TERNI – Il Consigliere Regionale Valerio Mancini, Capo Dipartimento Caccia della Lega Umbria, e il Consigliere della Lega Manuela Puletti, replicano alle insinuazioni della segreteria di Arci Caccia Terni che in una nota diffusa a mezzo stampa ieri, 8 settembre 2022, imputa lo slittamento dell’approvazione del Calendario Venatorio alle interrogazioni presentante in Consiglio Regionale.“Comprendiamo e condividiamo pienamente l’amarezza per la decisione del Tar dell’Umbria di sospendere l’apertura della stagione venatoria in programma per il 18 settembre prossimo – esordiscono Mancini e Puletti – ma le insinuazioni della Segreteria dell’Arci Caccia Terni sono totalmente prive di fondamento.

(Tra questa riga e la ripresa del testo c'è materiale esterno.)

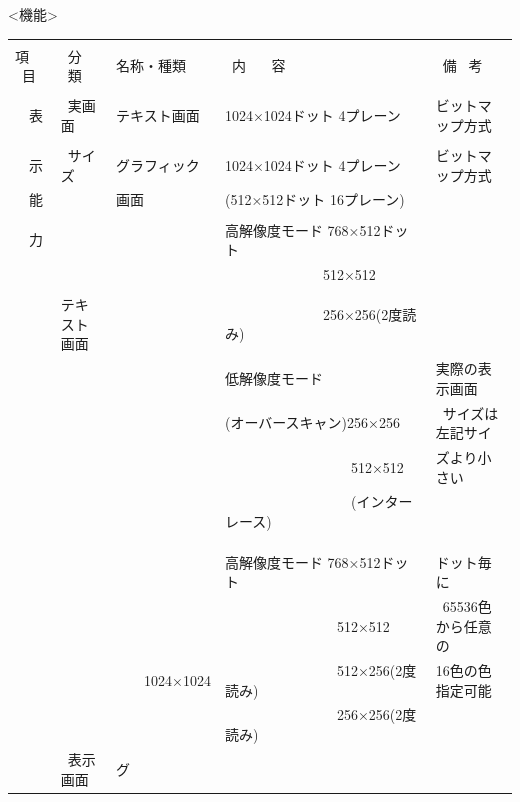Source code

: \documentclass[twoside,a4paper,12pt]{article}
\begin{document}
<機能>

\setlength{\tabcolsep}{0.5mm}
\begin{tabular}{|p{13mm}|p{23mm}|p{4mm}|p{20mm}|p{65mm}|p{36mm}|}
\hline
& & \multicolumn{2}{l|}{} & &\\[-2mm]
項 \ 目& \ 分 \ 類 & \multicolumn{2}{l|}{名称・種類} & \ 内 \ \ \ 容 & \ 備 \ 考\\[1mm]
\hline
& & \multicolumn{2}{l|}{} & &\\[-1mm]
\ \ 表 & \ 実画面 & \multicolumn{2}{l|}{テキスト画面} & 1024×1024ドット 4プレーン & ビットマップ方式\\
\cline{3-6}
& & \multicolumn{2}{l|}{} & &\\[-4mm]
\ \ 示 & \ サイズ & \multicolumn{2}{l|}{グラフィック} & 1024×1024ドット 4プレーン & ビットマップ方式\\
\ \ 能 & & \multicolumn{2}{l|}{画面} & (512×512ドット 16プレーン) &\\
\cline{2-6}
& & \multicolumn{2}{l|}{} & &\\[-4mm]
\ \ 力 & & \multicolumn{2}{l|}{} & 高解像度モード 768×512ドット &\\
& & \multicolumn{2}{l|}{} & \ \ \ \ \ \ \ \ \ \ \ \ \ \ 512×512 &\\
& & \multicolumn{2}{l|}{} & &\\
& テキスト画面 & \multicolumn{2}{l|}{} & \ \ \ \ \ \ \ \ \ \ \ \ \ \ 256×256(2度読み) &\\
& & \multicolumn{2}{l|}{} & 低解像度モード & 実際の表示画面\\
& & \multicolumn{2}{l|}{} & (オーバースキャン)256×256 & \ サイズは左記サイ\\
& & \multicolumn{2}{l|}{} & \ \ \ \ \ \ \ \ \ \ \ \ \ \ \ \ \ \ 512×512 & ズより小さい\\
& & \multicolumn{2}{l|}{} & \ \ \ \ \ \ \ \ \ \ \ \ \ \ \ \ \ \ (インターレース) &\\
& & \multicolumn{2}{l|}{} & &\\
& & \multicolumn{2}{l|}{} & &\\
\cline{2-6}
& & & & &\\[-4mm]
& & & & 高解像度モード 768×512ドット & ドット毎に\\
& & & & \ \ \ \ \ \ \ \ \ \ \ \ \ \ \ \ 512×512 & \ 65536色から任意の\\
& & & 1024×1024 & \ \ \ \ \ \ \ \ \ \ \ \ \ \ \ \ 512×256(2度読み) & 16色の色指定可能\\
& & & & \ \ \ \ \ \ \ \ \ \ \ \ \ \ \ \ 256×256(2度読み) &\\
& \ 表示画面 & グ & & &\\[2mm]

\end{tabular}
\end{document}
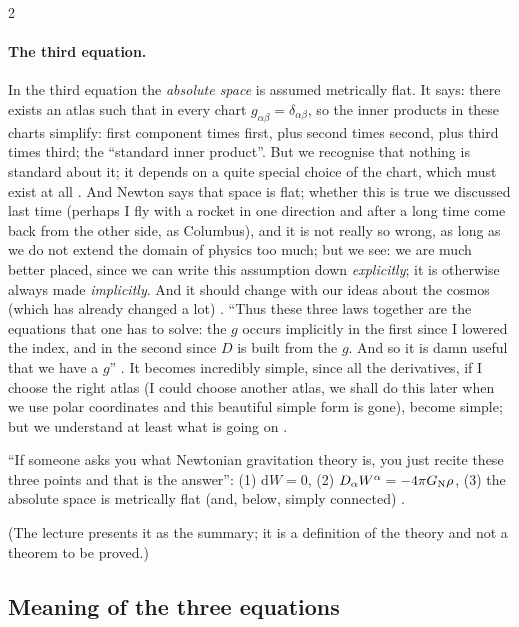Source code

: \begin{paracol}{2}
\paragraph{The third equation.} In the third equation the \emph{absolute space} is assumed metrically flat. It says: there exists an atlas such that in every chart $g_{\alpha\beta}=\delta_{\alpha\beta}$, so the inner products in these charts simplify: first component times first, plus second times second, plus third times third; the ``standard inner product''. But we recognise that nothing is standard about it; it
depends on a quite special choice of the chart, which must exist at all . And Newton says that space is flat; whether this is true we discussed last time (perhaps I fly with a rocket in one direction and after a long time come back from the other side, as Columbus), and it is not really so wrong, as long as we do not extend the domain of physics too much; but we see: we are much better placed,
since we can write this assumption down \emph{explicitly}; it is otherwise always made \emph{implicitly}. And it should change with our ideas about the cosmos (which has already changed a lot) . ``Thus these three laws together are the equations that one has to solve: the $g$ occurs implicitly in the first since I lowered the index, and in the second since $D$ is built from the $g$. And so it is damn useful that we have a $g$'' .
It becomes incredibly simple, since all the derivatives, if I choose the right atlas (I could choose another atlas, we shall do this later when we use polar coordinates and this beautiful simple form is gone), become simple; but we understand at least what is going on .

\begin{theorem}\label{thm:ng-what}
``If someone asks you what Newtonian gravitation theory is, you just recite these three points and that is the answer'': (1) $\mathrm dW=0$, (2) $D_\alpha W^\alpha=-4\pi G_{\rm N}\rho$, (3) the absolute space is metrically flat (and, below, simply connected) .
\end{theorem}
(The lecture presents it as the summary; it is a definition of the theory and not a theorem to be proved.)

\subsection{Meaning of the three equations}\label{ssec:ng-meaning}


\end{paracol}
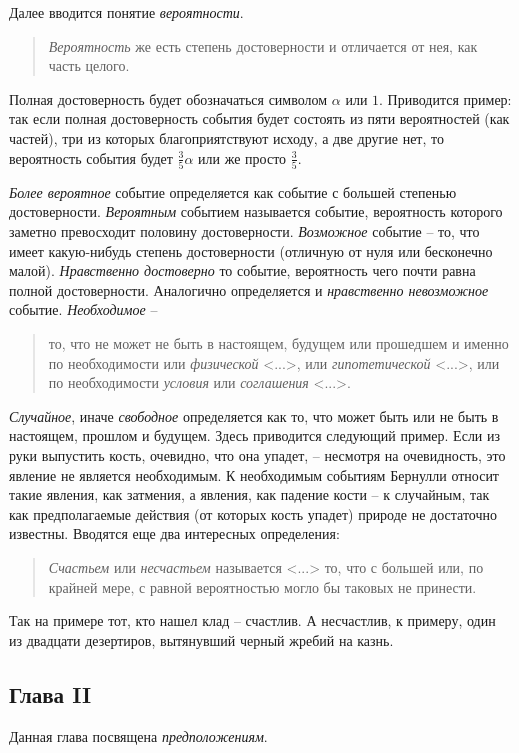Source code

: \documentclass[12pt]{extarticle}
\begin{document}
Далее вводится понятие \textit{вероятности}.
\begin{quote}
\textit{Вероятность} же есть степень достоверности и отличается от нея, как часть целого.
\end{quote}
Полная достоверность будет обозначаться символом $\alpha$ или $1$. 
Приводится пример: так если полная достоверность события будет состоять из пяти вероятностей (как частей), три из которых благоприятствуют исходу, а две другие нет, то вероятность события будет $\frac{3}{5} \alpha$ или же просто $\frac{3}{5}$.

\textit{Более вероятное} событие определяется как событие с большей степенью достоверности.
\textit{Вероятным} событием называется событие, вероятность которого заметно превосходит половину достоверности.
\textit{Возможное} событие -- то, что имеет какую-нибудь степень достоверности (отличную от нуля или бесконечно малой).
\textit{Нравственно достоверно} то событие, вероятность чего почти равна полной достоверности. 
Аналогично определяется и \textit{нравственно невозможное} событие.
\textit{Необходимое} -- 
\begin{quote}
то, что не может не быть в настоящем, будущем или прошедшем и именно по необходимости или \textit{физической} <...>, или \textit{гипотетической} <...>, или по необходимости \textit{условия} или \textit{соглашения} <...>.
\end{quote}
\textit{Случайное}, иначе \textit{свободное} определяется как то, что может быть или не быть в настоящем, прошлом и будущем.
Здесь приводится следующий пример. Если из руки выпустить кость, очевидно, что она упадет, -- несмотря на очевидность, это явление не является необходимым. 
К необходимым событиям Бернулли относит такие явления, как затмения, а явления, как падение кости -- к случайным, так как предполагаемые действия (от которых кость упадет) природе не достаточно известны.
Вводятся еще два интересных определения:
\begin{quote}
\textit{Счастьем} или \textit{несчастьем} называется <...> то, что с большей или, по крайней мере, с равной вероятностью могло бы таковых не принести.
\end{quote}
Так на примере тот, кто нашел клад -- счастлив. 
А несчастлив, к примеру, один из двадцати дезертиров, вытянувший черный жребий на казнь.

\subsection{Глава II}
Данная глава посвящена \textit{предположениям}.
\end{document}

Ci risulta che il Presidente dell’associazione è stato Consigliere Comunale a Terni per ben due legislature e dovrebbe pertanto conoscere le regole e il funzionamento della macchina amministrativa – attaccano Mancini e Puletti – Lasciar intendere che delle interrogazioni in Consiglio Regionale abbiamo causato ritardi nell’approvazione del calendario venatorio è del tutto strumentale.

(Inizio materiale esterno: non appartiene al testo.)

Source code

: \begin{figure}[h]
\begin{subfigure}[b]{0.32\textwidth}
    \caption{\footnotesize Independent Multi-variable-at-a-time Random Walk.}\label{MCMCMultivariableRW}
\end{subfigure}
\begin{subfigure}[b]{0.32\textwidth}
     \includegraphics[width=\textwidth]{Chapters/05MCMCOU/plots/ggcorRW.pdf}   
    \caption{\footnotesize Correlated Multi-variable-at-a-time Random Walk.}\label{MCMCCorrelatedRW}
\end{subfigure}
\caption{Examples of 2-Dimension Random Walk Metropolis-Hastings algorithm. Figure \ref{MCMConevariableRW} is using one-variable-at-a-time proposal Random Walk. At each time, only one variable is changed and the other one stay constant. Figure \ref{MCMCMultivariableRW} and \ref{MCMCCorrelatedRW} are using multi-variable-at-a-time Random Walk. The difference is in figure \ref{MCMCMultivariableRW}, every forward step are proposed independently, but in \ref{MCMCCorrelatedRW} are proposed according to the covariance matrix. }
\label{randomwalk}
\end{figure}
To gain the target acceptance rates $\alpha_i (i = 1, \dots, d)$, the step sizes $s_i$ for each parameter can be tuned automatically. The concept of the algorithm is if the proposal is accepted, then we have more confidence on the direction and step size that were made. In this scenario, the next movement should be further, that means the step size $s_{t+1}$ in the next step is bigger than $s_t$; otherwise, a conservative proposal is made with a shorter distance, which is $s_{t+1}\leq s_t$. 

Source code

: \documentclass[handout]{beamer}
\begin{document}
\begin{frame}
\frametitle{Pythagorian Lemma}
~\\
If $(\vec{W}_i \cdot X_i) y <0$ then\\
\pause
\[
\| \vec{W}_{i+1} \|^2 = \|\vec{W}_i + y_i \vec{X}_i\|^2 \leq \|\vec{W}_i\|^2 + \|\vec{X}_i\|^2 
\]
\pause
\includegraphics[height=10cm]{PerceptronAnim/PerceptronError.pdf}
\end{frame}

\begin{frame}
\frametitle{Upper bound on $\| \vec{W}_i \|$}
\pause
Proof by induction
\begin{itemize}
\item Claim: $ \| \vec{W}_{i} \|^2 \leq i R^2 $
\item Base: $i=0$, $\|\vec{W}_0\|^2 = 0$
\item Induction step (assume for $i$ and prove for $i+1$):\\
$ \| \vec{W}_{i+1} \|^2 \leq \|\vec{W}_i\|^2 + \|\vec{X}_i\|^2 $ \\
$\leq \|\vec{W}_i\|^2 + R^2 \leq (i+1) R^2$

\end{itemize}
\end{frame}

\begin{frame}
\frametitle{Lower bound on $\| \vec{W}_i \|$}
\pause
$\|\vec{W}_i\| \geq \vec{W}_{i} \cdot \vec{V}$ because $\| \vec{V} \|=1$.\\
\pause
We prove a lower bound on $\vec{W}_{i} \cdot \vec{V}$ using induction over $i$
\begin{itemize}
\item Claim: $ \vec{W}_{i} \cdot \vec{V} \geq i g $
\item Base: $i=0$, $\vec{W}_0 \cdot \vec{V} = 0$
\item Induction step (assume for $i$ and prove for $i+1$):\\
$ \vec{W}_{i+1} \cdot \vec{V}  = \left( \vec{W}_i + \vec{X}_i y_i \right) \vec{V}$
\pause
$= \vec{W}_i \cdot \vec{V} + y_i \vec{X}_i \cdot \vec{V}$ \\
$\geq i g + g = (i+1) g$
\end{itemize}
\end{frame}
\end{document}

Far credere che sia a causa di questi ritardi che la decisione del Tar è sopraggiunta a sole due settimane dalla partenza della stagione venatoria cancellandone l’avvio, non è che un basso tentativo di confondere il mondo venatorio.

L’iter di approvazione del Calendario Venatorio, redatto dalla Giunta Regionale e non dal Consiglio Regionale, prevede, dopo la fase di stesura, la trattazione dell’atto con conseguente approvazione in Terza Commissione – spiegano Mancini e Puletti – pertanto appare evidente che le interrogazioni sottoposte in Aula all’Assessore Morroni non abbiano causato alcun tipo di ritardo.

Sostenere il contrario denota una scarsa conoscenza della macchina amministrativa, fatto grave se si considera che le dichiarazioni vengono mosse da un ex Consigliere Comunale del comune di Terni.

Siamo convintamente dalla parte dei cacciatori, di tutti i cacciatori – concludono i leghisti – ma non accettiamo che il confronto si pieghi alla polemica sterile  né che ci si serva di argomentazioni  strumentali per screditare  le doverose prerogative dei consiglieri regionali . L’attività venatoria è un patrimonio incardinato nella cultura sociale umbra, e non abbisogna di alcuna inutile divisione, – concludono – tanto per essere chiari, quel calendario era stato votato da tutte le forze politiche”.